The cliché of “fiddling while Rome burns” suggests that a leader is engaged in petty activities while his society falls apart.  What I didn’t realize (or at least did not remember having learned, if I once did) is that the metaphor implies much more of relevance to the current experience of the United States.

According to The Annals by Tacitus (this translation), it wasn’t just that Emperor Nero was rumored to have been “at the very time when the city was in flame… on a private stage [singing] of the destruction of Troy,” but that he was also rumored to have been behind the starting of the fire.  “It seemed that Nero was aiming at the glory of founding a new city and calling it by his name.”

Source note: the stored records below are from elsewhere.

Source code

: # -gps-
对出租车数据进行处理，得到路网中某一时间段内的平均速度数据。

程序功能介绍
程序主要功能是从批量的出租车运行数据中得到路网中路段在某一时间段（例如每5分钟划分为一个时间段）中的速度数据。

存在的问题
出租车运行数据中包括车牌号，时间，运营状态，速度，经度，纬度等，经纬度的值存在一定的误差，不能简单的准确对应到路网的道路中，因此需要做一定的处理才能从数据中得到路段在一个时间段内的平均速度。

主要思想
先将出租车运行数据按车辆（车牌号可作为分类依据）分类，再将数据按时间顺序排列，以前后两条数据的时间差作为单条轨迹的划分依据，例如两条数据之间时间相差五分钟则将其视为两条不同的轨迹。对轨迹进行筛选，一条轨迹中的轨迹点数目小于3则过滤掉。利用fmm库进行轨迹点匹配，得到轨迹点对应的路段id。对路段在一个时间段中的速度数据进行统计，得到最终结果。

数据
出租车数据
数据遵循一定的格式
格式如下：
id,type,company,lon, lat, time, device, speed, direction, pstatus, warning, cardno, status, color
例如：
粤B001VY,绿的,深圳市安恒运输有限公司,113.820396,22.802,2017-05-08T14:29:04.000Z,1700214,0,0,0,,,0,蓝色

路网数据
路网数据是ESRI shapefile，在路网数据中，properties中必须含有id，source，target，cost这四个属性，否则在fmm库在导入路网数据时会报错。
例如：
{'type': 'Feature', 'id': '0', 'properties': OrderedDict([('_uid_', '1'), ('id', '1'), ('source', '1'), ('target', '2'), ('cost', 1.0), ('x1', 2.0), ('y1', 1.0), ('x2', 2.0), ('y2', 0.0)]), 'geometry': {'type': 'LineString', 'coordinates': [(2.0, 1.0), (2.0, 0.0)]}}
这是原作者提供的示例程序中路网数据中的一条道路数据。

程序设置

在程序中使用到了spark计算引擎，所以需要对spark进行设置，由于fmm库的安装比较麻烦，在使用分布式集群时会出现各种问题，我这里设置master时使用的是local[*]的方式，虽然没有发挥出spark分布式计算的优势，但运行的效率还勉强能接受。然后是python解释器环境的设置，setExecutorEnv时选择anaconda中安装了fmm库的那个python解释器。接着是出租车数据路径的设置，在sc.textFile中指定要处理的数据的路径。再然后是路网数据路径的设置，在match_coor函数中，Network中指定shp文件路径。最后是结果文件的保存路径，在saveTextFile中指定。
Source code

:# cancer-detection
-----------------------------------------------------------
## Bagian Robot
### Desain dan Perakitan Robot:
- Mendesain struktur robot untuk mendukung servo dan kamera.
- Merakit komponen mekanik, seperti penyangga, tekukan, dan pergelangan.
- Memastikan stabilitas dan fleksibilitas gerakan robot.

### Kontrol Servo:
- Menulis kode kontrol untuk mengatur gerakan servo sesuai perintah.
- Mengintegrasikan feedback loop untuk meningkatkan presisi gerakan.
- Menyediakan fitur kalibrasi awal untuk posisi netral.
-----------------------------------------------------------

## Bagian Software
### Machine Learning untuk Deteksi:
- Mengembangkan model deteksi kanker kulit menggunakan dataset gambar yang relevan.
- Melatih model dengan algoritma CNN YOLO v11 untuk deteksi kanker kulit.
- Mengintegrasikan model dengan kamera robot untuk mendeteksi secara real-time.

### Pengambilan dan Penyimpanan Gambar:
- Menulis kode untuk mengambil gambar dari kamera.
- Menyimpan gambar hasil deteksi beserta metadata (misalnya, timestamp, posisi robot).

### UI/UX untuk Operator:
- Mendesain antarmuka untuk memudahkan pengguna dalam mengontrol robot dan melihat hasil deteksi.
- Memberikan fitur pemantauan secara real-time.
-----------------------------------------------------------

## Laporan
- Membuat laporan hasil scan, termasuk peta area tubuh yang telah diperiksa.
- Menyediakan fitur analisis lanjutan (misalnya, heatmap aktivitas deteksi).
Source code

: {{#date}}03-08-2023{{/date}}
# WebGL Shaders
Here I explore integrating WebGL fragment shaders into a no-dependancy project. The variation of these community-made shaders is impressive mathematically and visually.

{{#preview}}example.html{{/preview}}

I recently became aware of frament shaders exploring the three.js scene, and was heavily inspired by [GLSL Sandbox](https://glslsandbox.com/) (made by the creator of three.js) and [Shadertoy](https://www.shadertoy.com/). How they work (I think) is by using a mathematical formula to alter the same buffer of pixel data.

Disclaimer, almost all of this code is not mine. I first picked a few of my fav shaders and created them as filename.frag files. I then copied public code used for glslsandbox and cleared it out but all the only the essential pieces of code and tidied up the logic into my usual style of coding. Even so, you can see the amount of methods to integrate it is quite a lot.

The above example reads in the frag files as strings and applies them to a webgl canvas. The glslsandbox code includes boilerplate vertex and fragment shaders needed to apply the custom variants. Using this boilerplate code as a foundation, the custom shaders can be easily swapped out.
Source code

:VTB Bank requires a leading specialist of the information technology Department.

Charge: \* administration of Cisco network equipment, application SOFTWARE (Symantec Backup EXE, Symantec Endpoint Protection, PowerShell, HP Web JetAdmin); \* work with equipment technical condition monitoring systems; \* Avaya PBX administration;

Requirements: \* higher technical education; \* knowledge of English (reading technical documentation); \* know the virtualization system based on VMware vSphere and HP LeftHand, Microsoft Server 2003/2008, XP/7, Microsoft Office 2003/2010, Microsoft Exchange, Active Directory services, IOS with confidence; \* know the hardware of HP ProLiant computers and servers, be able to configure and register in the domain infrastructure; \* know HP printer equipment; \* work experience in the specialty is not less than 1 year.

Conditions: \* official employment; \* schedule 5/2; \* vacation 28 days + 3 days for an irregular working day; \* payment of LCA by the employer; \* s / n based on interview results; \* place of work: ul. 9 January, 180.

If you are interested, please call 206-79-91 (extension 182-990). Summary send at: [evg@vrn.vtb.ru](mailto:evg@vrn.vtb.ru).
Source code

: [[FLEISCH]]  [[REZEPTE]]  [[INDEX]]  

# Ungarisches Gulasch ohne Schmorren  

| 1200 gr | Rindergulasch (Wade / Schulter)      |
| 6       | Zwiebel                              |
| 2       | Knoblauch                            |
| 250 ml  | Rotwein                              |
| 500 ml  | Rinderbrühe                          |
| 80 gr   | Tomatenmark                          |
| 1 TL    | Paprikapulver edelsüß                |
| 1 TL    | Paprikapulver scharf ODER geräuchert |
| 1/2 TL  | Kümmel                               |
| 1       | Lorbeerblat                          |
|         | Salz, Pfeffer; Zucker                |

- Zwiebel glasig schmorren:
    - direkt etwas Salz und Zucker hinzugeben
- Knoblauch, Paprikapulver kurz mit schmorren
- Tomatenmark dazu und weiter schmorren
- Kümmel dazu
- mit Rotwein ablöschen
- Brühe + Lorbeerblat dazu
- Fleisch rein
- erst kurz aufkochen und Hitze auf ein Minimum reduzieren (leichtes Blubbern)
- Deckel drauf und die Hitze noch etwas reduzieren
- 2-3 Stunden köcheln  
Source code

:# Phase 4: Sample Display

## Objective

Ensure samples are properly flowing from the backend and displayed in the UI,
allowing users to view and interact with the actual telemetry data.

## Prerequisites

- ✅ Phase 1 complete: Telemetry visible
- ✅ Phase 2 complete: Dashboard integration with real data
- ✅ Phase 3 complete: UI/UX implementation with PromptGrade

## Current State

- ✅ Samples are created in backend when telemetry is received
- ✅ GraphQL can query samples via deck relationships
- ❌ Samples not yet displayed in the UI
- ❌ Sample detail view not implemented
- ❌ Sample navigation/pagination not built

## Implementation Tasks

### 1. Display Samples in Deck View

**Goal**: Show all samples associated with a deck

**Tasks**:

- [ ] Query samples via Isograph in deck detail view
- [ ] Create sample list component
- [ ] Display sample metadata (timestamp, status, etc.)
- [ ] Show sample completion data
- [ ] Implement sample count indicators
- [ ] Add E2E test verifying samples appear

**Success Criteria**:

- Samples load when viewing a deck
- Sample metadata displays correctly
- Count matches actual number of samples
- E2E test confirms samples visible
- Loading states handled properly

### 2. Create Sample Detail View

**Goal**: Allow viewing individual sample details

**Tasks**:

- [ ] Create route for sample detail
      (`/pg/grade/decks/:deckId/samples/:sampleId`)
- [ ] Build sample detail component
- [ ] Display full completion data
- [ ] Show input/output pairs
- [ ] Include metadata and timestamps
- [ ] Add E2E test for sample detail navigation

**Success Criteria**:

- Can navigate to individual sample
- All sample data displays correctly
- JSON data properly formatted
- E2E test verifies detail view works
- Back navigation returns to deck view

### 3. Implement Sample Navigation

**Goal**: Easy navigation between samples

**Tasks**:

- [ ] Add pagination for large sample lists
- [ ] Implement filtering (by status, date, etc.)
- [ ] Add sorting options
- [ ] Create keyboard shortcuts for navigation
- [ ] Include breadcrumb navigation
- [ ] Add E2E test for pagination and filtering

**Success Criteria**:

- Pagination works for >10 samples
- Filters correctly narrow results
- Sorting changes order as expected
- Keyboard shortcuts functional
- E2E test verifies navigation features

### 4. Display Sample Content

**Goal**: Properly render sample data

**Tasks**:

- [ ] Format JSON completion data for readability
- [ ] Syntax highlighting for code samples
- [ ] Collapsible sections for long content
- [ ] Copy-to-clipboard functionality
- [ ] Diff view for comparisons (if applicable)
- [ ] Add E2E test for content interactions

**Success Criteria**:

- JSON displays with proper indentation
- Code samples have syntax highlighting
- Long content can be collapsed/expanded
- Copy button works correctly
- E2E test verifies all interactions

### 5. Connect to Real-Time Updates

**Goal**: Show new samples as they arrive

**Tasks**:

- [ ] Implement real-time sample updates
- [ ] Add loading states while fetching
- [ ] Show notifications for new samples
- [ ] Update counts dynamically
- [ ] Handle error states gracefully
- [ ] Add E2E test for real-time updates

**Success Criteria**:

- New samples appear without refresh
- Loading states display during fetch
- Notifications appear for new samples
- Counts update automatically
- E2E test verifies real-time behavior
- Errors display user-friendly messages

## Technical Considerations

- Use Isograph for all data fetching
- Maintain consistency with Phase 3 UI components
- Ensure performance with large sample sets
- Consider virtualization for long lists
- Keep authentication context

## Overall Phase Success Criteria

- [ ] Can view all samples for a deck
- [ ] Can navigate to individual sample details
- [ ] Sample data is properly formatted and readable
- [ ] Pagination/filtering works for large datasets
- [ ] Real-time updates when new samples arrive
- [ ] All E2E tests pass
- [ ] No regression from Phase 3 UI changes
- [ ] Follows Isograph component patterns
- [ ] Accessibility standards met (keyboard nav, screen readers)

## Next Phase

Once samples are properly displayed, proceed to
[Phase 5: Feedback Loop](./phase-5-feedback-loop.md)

Indeed, during a purge at the end of the book that might remind modern readers of the purge at the end of a mafia movie, one of the targeted soldiers tells Nero, “I began to hate you when you became the murderer of your mother and your wife, a charioteer, an actor, and an incendiary.”

Moreover, the aftermath of the fire presents the first appearance of Christians in Tacitus’s narrative.  (For context, the fire occurred around the same time as the death of St. Paul in Rome.)

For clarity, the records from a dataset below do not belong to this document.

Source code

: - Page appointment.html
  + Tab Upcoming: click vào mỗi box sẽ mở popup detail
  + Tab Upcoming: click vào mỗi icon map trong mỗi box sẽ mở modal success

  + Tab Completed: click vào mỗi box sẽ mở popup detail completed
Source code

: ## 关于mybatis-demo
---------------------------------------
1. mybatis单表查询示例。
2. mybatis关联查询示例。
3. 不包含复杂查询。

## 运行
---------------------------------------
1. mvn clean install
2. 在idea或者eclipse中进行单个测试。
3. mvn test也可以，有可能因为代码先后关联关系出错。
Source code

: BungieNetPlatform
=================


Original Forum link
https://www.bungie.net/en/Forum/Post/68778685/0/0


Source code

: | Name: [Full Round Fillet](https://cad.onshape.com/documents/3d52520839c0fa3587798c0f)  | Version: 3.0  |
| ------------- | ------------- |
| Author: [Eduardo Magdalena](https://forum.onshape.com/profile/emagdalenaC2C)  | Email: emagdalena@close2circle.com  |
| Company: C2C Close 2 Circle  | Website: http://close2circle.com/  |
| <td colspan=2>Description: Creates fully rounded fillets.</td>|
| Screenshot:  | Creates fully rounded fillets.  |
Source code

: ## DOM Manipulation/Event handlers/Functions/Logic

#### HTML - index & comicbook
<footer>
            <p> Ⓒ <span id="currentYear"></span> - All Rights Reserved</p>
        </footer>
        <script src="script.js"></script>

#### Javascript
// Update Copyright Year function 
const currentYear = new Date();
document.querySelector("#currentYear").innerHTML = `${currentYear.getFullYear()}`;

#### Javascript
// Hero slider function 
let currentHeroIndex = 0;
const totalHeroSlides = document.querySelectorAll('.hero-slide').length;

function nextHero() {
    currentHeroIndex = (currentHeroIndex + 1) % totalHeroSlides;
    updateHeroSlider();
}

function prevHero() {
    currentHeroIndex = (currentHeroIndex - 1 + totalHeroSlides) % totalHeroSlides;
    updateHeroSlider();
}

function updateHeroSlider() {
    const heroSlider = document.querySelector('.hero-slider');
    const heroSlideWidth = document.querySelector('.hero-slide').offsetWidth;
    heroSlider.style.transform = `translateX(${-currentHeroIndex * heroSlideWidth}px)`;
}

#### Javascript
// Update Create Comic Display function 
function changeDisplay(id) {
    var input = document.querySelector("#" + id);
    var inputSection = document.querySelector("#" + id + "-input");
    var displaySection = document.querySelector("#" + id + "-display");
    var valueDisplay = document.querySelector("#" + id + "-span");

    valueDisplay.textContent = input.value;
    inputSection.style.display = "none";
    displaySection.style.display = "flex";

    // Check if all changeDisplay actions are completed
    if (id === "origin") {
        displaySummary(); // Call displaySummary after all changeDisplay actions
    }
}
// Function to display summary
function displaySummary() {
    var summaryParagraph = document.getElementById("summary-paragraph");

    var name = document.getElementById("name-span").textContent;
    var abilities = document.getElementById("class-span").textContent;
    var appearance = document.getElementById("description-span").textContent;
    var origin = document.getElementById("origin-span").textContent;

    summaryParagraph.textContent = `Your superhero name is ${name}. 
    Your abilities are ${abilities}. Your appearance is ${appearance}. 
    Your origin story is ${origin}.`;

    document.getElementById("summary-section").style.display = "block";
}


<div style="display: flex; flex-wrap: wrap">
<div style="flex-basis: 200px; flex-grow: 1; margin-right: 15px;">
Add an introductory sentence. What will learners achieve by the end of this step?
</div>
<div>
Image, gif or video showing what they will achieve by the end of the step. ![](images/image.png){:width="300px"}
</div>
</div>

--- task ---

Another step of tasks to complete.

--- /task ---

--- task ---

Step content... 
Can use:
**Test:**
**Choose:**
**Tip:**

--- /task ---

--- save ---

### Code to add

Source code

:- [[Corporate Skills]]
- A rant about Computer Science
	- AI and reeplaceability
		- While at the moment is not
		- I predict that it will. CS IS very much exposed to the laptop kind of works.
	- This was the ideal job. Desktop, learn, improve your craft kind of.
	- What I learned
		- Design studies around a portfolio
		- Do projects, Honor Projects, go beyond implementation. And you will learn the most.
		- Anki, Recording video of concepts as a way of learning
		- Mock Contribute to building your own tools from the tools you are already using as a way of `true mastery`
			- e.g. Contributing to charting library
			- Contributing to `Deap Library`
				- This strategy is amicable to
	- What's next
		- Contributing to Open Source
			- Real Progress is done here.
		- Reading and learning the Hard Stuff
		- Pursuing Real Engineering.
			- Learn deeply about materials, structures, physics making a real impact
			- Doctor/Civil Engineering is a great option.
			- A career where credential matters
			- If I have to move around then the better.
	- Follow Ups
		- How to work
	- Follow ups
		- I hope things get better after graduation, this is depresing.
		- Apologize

… all human efforts, all the lavish gifts of the emperor, and the propitiations of the gods, did not banish the sinister belief that the conflagration was the result of an order.  Consequently, to get rid of the report, Nero fastened the guilt and inflicted the most exquisite tortures on a class hated for their abominations, called Christians by the populace.  Christus, from whom the name had its origin, suffered the extreme penalty during the reign of Tiberius at the hands of one of our procurators, Pontius Pilatus, and a most mischievous superstition, thus checked for the moment, again broke out not only in Judæa, the first source of the evil, but even in Rome, where all things hideous and shameful from every part of the world find their centre and become popular.  Accordingly, an arrest was first made of all who pleaded guilty; then, upon their information, an immense multitude was convicted, not so much of the crime of firing the city, as of hatred against mankind.  Mockery of every sort was added to their deaths.  Covered with the skins of beasts, they were torn by dogs and perished, or were nailed to crosses, or were doomed to the flames and burnt, to serve as a nightly illumination, when daylight had expired.

Nero offered his gardens for the spectacle, and was exhibiting a show in the circus, while he mingled with the people in the dress of a charioteer or stood aloft on a car.  Hence, even for criminals who deserved extreme and exemplary punishment, there arose a feeling of compassion; for it was not, as it seemed, for the public good, but to glut one man’s cruelty, that they were being destroyed.

Of course, we’re much more civilized, these days, and powerful people have much less gruesome means of distracting the public and transferring mockery and blame to people who observe the world mainly by the reflection that they see with their eyes turned to Yahweh.